Sunday was even a bigger day. I walked up to an art exhibition which is held annually at my sons's school. I managed to look around all the artwork before walking home. I rested for a short time in the afternoon then was up for the rest of the day. After an extra special visitor, I walked with my family down to the restaurant that made the pineapple fried rice, which was the subject of an earlier post. We enjoyed a relatively quick dinner together (in and out in an hour) then I walked home. That evening some of my muscles were tired, but I did not feel as worn out as I had been on previous occasions, despite this being probably my biggest day yet. My energy levels are definitely on the increase and my weight has stabilsed.

Thursday 25 August 2011

A Good Week

About two weeks before I started my treatment I was given a blood test that, amongst other things, looked at how my liver was functioning. Two weeks after treatment began I had another blood test (with more, of course, to come in the next few weeks and months). Yesterday I saw my specialist, who showed me the results. There were, I think, 5 key indicators listed next to each other. I do not recall their names but have a general idea as to what they were measuring. Now I know that between the first of these blood tests and when my treatment started I had actually got quite a lot worse, so the first test results do not indicate how bad I was. However, what the two test results showed quite clearly is that things are on the improve. Some of the indicators are still a long long way outside normal range, but they have improved significantly from what they were. Furthermore, the nodes in my neck, as assessed by the specialist, are definitely smaller. Somewhat paradoxically, I am starting to get a "tan" - another consequence of the tumours in my body getting destroyed. There are also several other indicators, as assessed by the specialist, that the treatment is working. I knew I was on the mend, but to get it confirmed in this manner ...well it is difficult to explain the combination of emotions that I felt.

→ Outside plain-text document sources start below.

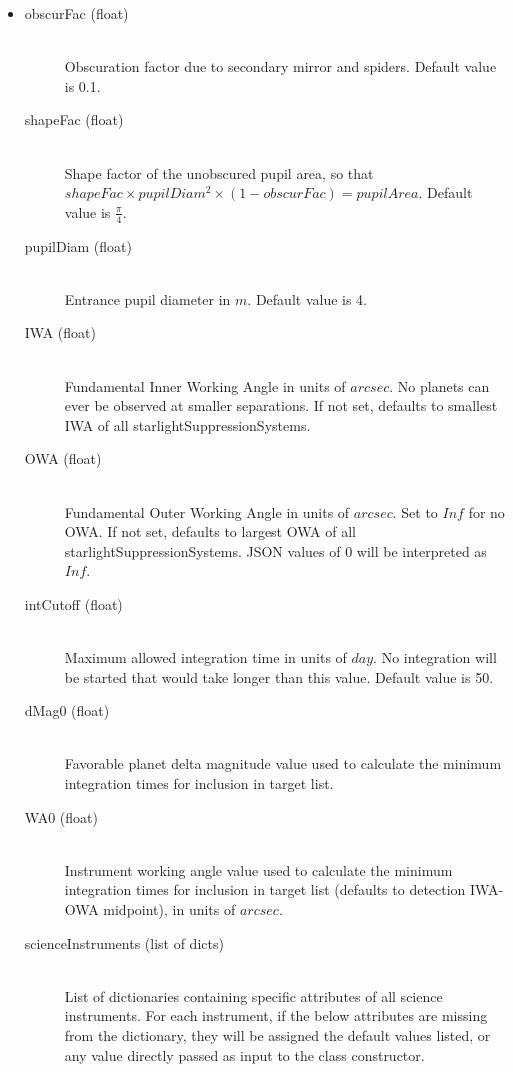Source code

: \documentclass[cleanfoot]{asme2ej}
\begin{document}
\begin{itemize}
\item 
\begin{description}
    \item[obscurFac (float)] \hfill \\ Obscuration factor due to secondary mirror and spiders. Default value is 0.1.
    \item[shapeFac (float)] \hfill \\ Shape factor of the unobscured pupil area, so that $ shapeFac \times pupilDiam^2  \times (1-obscurFac) = pupilArea $. Default value is $ \frac{\pi}{4} $.
    \item[pupilDiam (float)] \hfill \\ Entrance pupil diameter in  $ m $. Default value is 4.
    \item[IWA (float)] \hfill \\ Fundamental Inner Working Angle in units of $ arcsec $. No planets can ever be observed at smaller separations. If not set, defaults to smallest IWA of all starlightSuppressionSystems.
    \item[OWA (float)] \hfill \\ Fundamental Outer Working Angle in units of $ arcsec $. Set to $ Inf $ for no OWA. If not set, defaults to largest OWA of all starlightSuppressionSystems. JSON values of 0 will be interpreted as $ Inf $.
    \item[intCutoff (float)] \hfill \\ Maximum allowed integration time in units of $ day $. No integration will be started that would take longer than this value. Default value is 50.
    \item[dMag0 (float)] \hfill \\  Favorable planet delta magnitude value used to calculate the minimum integration times for inclusion in target list.
    \item[WA0 (float)] \hfill \\  Instrument working angle value used to calculate the minimum integration times for inclusion in target list (defaults to detection IWA-OWA midpoint), in units of $arcsec$.
    \item[scienceInstruments (list of dicts)] \hfill\\ List of dictionaries containing specific attributes of all science instruments. For each instrument, if the below attributes are missing from the dictionary, they will be assigned the default values listed, or any value directly passed as input to the class constructor. 

\end{description}
\end{itemize}
\end{document}

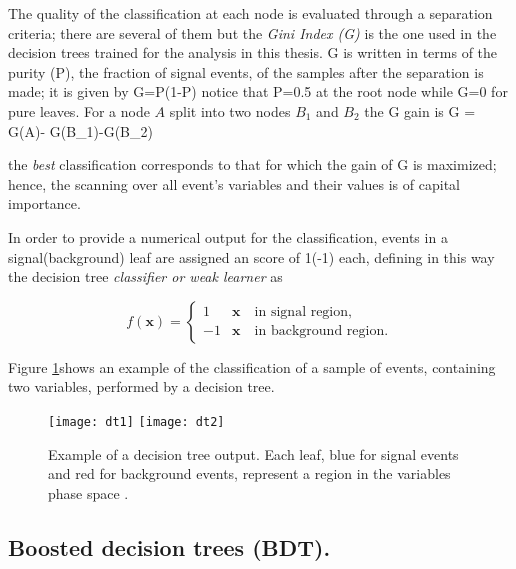 The quality of the classification at each node is evaluated through a separation criteria; there are several of them but the \textit{Gini Index (G)} is the one used in the decision trees trained for the analysis in this thesis. G is written in terms of the purity (P), \ie the fraction of signal events, of the samples after the separation is made; it is given by
\beqn
G=P(1-P)
\eeqn
\noindent notice that P=0.5 at the root node while G=0 for pure leaves. For a node $A$ split into two nodes $B_1$ and $B_2$ the G gain is
\beqn
\Delta G = G(A)- G(B_1)-G(B_2)
\eeqn

\noindent the \textit{best} classification corresponds to that for which the gain of G is maximized; hence, the scanning over all event's variables and their values is of capital importance.

In order to provide a numerical output for the classification, events in a signal(background) leaf are assigned an score of 1(-1) each, defining in this way the decision tree \textit{classifier or weak learner} as

\[
f(\textbf{x}) = \left\{
\begin{array}{ll}
  1  &  \textbf{x} \quad \textrm{in signal region,}\\
  -1 &  \textbf{x} \quad \textrm{in background region.}
\end{array}
\right.
\]

Figure \ref{fig:dtr}shows an example of the classification of a sample of events, containing two variables, performed by a decision tree.

\begin{figure}[!h]
  \centering
  \texttt{[image: dt1]}
  \texttt{[image: dt2]}
  \caption[Decision tree output example.]{Example of a decision tree output. Each leaf, blue for signal events and red for background events, represent a region in the variables phase space \cite{coadou}.}\label{fig:dtr}
\end{figure}

\subsection{Boosted decision trees (BDT).}

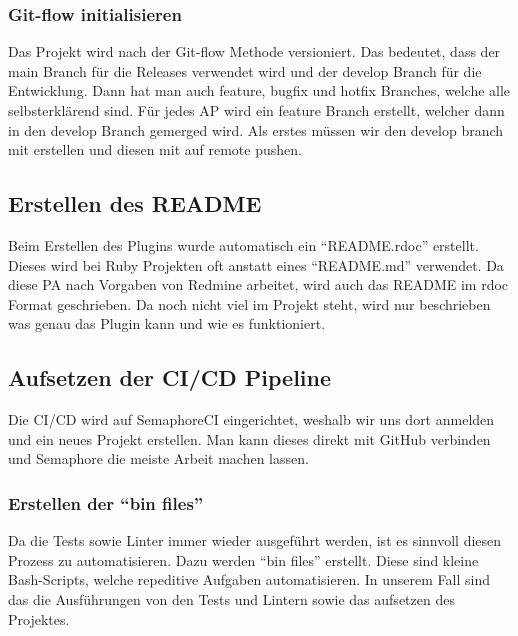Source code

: \subsubsection{Git-flow initialisieren}
Das Projekt wird nach der Git-flow Methode versioniert. Das bedeutet, dass der main Branch für die Releases
verwendet wird und der develop Branch für die Entwicklung. \newline
Dann hat man auch feature, bugfix und hotfix Branches, welche alle selbsterklärend sind. \newline
Für jedes AP wird ein feature Branch erstellt, welcher dann in den develop Branch gemerged wird. \newline
Als erstes müssen wir den develop branch mit  erstellen und diesen
mit  auf remote pushen. \newline

\subsection{Erstellen des README}
Beim Erstellen des Plugins wurde automatisch ein \enquote{README.rdoc} erstellt. Dieses wird bei Ruby Projekten
oft anstatt eines \enquote{README.md} verwendet. Da diese PA nach Vorgaben von Redmine arbeitet, wird auch das
README im rdoc Format geschrieben. \newline
Da noch nicht viel im Projekt steht, wird nur beschrieben was genau das Plugin kann und wie es funktioniert.

\subsection{Aufsetzen der CI/CD Pipeline}
Die CI/CD wird auf SemaphoreCI eingerichtet, weshalb wir uns dort anmelden und ein neues Projekt erstellen. Man kann dieses
direkt mit GitHub verbinden und Semaphore die meiste Arbeit machen lassen.

\subsubsection{Erstellen der \enquote{bin files}}
Da die Tests sowie Linter immer wieder ausgeführt werden, ist es sinnvoll diesen Prozess zu automatisieren. Dazu werden 
\enquote{bin files} erstellt. Diese sind kleine Bash-Scripts, welche repeditive Aufgaben automatisieren. In unserem Fall sind
das die Ausführungen von den Tests und Lintern sowie das aufsetzen des Projektes. \newline


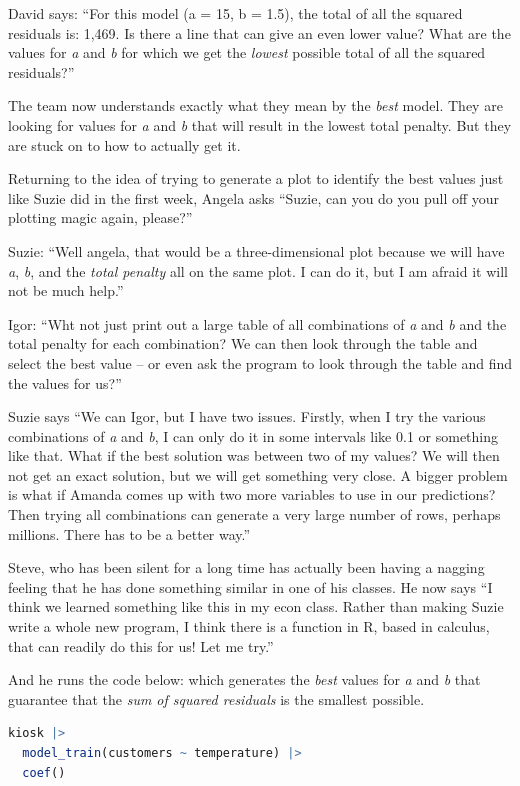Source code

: \documentclass[
  12pt,
  letterpaper,
  DIV=11,
  numbers=noendperiod]{scrreprt}
\begin{document}
David says: ``For this model (a = 15, b = 1.5), the total of all the
squared residuals is: 1,469. Is there a line that can give an even lower
value? What are the values for \emph{a} and \emph{b} for which we get
the \emph{lowest} possible total of all the squared residuals?''

The team now understands exactly what they mean by the \emph{best}
model. They are looking for values for \emph{a} and \emph{b} that will
result in the lowest total penalty. But they are stuck on to how to
actually get it.

Returning to the idea of trying to generate a plot to identify the best
values just like Suzie did in the first week, Angela asks ``Suzie, can
you do you pull off your plotting magic again, please?''

Suzie: ``Well angela, that would be a three-dimensional plot because we
will have \emph{a}, \emph{b}, and the \emph{total penalty} all on the
same plot. I can do it, but I am afraid it will not be much help.''

Igor: ``Wht not just print out a large table of all combinations of
\emph{a} and \emph{b} and the total penalty for each combination? We can
then look through the table and select the best value -- or even ask the
program to look through the table and find the values for us?''

Suzie says ``We can Igor, but I have two issues. Firstly, when I try the
various combinations of \emph{a} and \emph{b}, I can only do it in some
intervals like 0.1 or something like that. What if the best solution was
between two of my values? We will then not get an exact solution, but we
will get something very close. A bigger problem is what if Amanda comes
up with two more variables to use in our predictions? Then trying all
combinations can generate a very large number of rows, perhaps millions.
There has to be a better way.''

Steve, who has been silent for a long time has actually been having a
nagging feeling that he has done something similar in one of his
classes. He now says ``I think we learned something like this in my econ
class. Rather than making Suzie write a whole new program, I think there
is a function in R, based in calculus, that can readily do this for us!
Let me try.''

And he runs the code below: which generates the \emph{best} values for
\emph{a} and \emph{b} that guarantee that the \emph{sum of squared
residuals} is the smallest possible.

\begin{lstlisting}[language=R]
kiosk |> 
  model_train(customers ~ temperature) |> 
  coef()
\end{lstlisting}
\end{document}
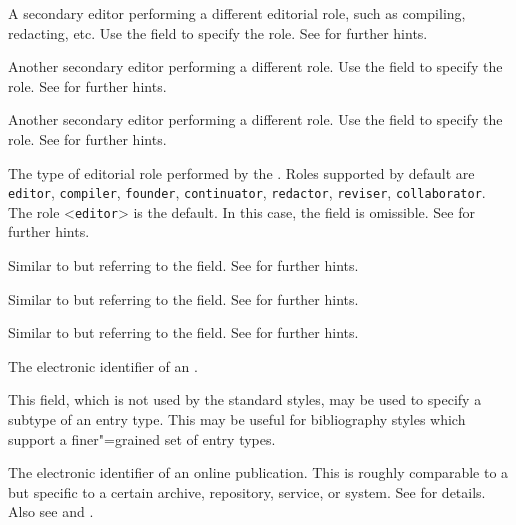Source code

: \documentclass{ltxdockit}[2011/03/25]
\begin{document}
\begin{fieldlist}

A secondary editor performing a different editorial role, such as compiling, redacting, etc. Use the  field to specify the role. See  for further hints.


Another secondary editor performing a different role. Use the  field to specify the role. See  for further hints.


Another secondary editor performing a different role. Use the  field to specify the role. See  for further hints.


The type of editorial role performed by the . Roles supported by default are \texttt{editor}, \texttt{compiler}, \texttt{founder}, \texttt{continuator}, \texttt{redactor}, \texttt{reviser}, \texttt{collaborator}. The role <\texttt{editor}> is the default. In this case, the field is omissible. See  for further hints.


Similar to  but referring to the  field. See  for further hints.


Similar to  but referring to the  field. See  for further hints.


Similar to  but referring to the  field. See  for further hints.


The electronic identifier of an .


This field, which is not used by the standard styles, may be used to specify a subtype of an entry type. This may be useful for bibliography styles which support a finer"=grained set of entry types.


The electronic identifier of an online publication. This is roughly comparable to a  but specific to a certain archive, repository, service, or system. See  for details. Also see  and .


\end{fieldlist}
\end{document}

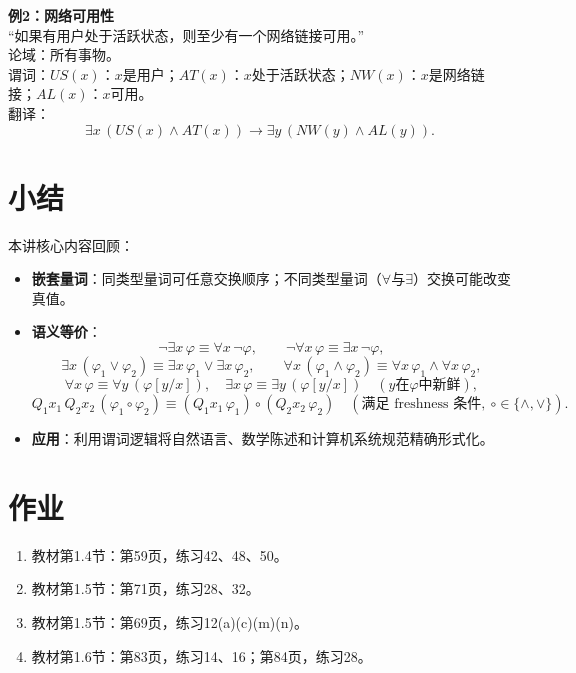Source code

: \documentclass[UTF8,11pt,a4paper]{ctexbook}   %
\theoremstyle{definition}
\begin{document}
\textbf{例2：网络可用性}\\
“如果有用户处于活跃状态，则至少有一个网络链接可用。”\\
论域：所有事物。\\
谓词：$US(x)$：$x$是用户；$AT(x)$：$x$处于活跃状态；$NW(x)$：$x$是网络链接；$AL(x)$：$x$可用。\\
翻译：
\[
\exists x\,(US(x)\land AT(x))\to\exists y\,(NW(y)\land AL(y)).
\]

\section{小结}

本讲核心内容回顾：
\begin{itemize}
    \item \textbf{嵌套量词}：同类型量词可任意交换顺序；不同类型量词（$\forall$与$\exists$）交换可能改变真值。
    \item \textbf{语义等价}：
    \[
    \neg\exists x\,\varphi\equiv\forall x\,\neg\varphi,\qquad
    \neg\forall x\,\varphi\equiv\exists x\,\neg\varphi,
    \]
    \[
    \exists x\,(\varphi_1\lor\varphi_2)\equiv\exists x\,\varphi_1\lor\exists x\,\varphi_2,\qquad
    \forall x\,(\varphi_1\land\varphi_2)\equiv\forall x\,\varphi_1\land\forall x\,\varphi_2,
    \]
    \[
    \forall x\,\varphi\equiv\forall y\,(\varphi[y/x]),\quad
    \exists x\,\varphi\equiv\exists y\,(\varphi[y/x])\quad(\text{$y$在$\varphi$中新鲜}),
    \]
    \[
    Q_1 x_1\,Q_2 x_2\,(\varphi_1\circ\varphi_2)\equiv (Q_1 x_1\,\varphi_1)\circ(Q_2 x_2\,\varphi_2)\quad(\text{满足 freshness 条件},\ \circ\in\{\land,\lor\}).
    \]
    \item \textbf{应用}：利用谓词逻辑将自然语言、数学陈述和计算机系统规范精确形式化。
\end{itemize}

\section{作业}

\begin{enumerate}
    \item 教材第1.4节：第59页，练习42、48、50。
    \item 教材第1.5节：第71页，练习28、32。
    \item 教材第1.5节：第69页，练习12(a)(c)(m)(n)。
    \item 教材第1.6节：第83页，练习14、16；第84页，练习28。
\end{enumerate}
\end{document}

I continue to improve, but still have a long way to go. I require lots of rest, but can slowly do more virtually with each passing day. I was out for a walk (one of my longest) earlier in the week and a friend of Zeke's saw me. He had not seen me for a while and did not know anything about what had happened to me. Later that day he asked Zeke what was wrong with me as, to him, I had looked frail. Now I don't think I am that bad, but on reflection, compared to the old me, I probably do look and act a somewhat frail. That will change.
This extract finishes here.